Li Jingyi Jessica, Tong Xin
Department of Statistics, University of California, Los Angeles, CA 90095-1554, USA.
Department of Data Sciences and Operations, Marshall School of Business, University of Southern California, Los Angeles, CA 90089, USA.
Patterns (N Y). 2020 Oct 9;1(7):100115. doi: 10.1016/j.patter.2020.100115.
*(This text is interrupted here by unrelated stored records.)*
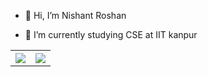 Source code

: - 👋 Hi, I’m Nishant Roshan
<!-- - 👀 I’m interested in getting knowledge of multiple fields and successing in the fields i love. -->
- 🌱 I’m currently studying CSE at IIT kanpur
<!-- - 💞️ I’m looking to collaborate on any opportunity which comes to me -->
<!-- - 📫 How to reach me mob num 9413712204 email id roshan.nishant123@gmail.com
 -->
<!---
NishantRoshan/NishantRoshan is a ✨ special ✨ repository because its `README.md` (this file) appears on your GitHub profile.
You can click the Preview link to take a look at your changes.
--->
<!-- ### Hi there 👋


**nsingla20/nsingla20** is a ✨ _special_ ✨ repository because its `README.md` (this file) appears on your GitHub profile.

Here are some ideas to get you started: -->

<!-- - 🔭 I’m currently working on  -->
<!-- - 🌱 I’m currently learning Machine Learning
- 👯 I’m looking to collaborate on projects on ML -->
<!-- - 🤔 I’m looking for help with ... -->
<!-- - 💬 Ask me about ... -->
<!-- - 📫 How to reach me: ... -->
<!-- - 😄 Pronouns: ... -->
<!-- - ⚡ Fun fact:  -->

<table style="width:100%">
  <tr>
    <th><img src="https://github-readme-stats.vercel.app/api?username=nsingla20&show_icons=true&hide_border=true&hide=issues" /></th>
    <th><img src="https://github-readme-stats.vercel.app/api/top-langs/?username=nsingla20&layout=compact&langs_count=6" /></th>
  </tr>
</table>
<br>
Making binary decisions is a common data analytical task in scientific research and industrial applications. In data sciences, there are two related but distinct strategies: hypothesis testing and binary classification. In practice, how to choose between these two strategies can be unclear and rather confusing. Here, we summarize key distinctions between these two strategies in three aspects and list five practical guidelines for data analysts to choose the appropriate strategy for specific analysis needs. We demonstrate the use of those guidelines in a cancer driver gene prediction example.
做出二元决策是科学研究和工业应用中常见的数据分析任务。在数据科学领域,有两种相关但不同的策略:假设检验和二元分类。在实际应用中,如何在这两种策略之间进行选择可能并不明确,甚至相当令人困惑。在此,我们从三个方面总结了这两种策略的关键区别,并为数据分析师列出了五条实用指南,以便根据具体分析需求选择合适的策略。我们在一个癌症驱动基因预测示例中展示了这些指南的应用。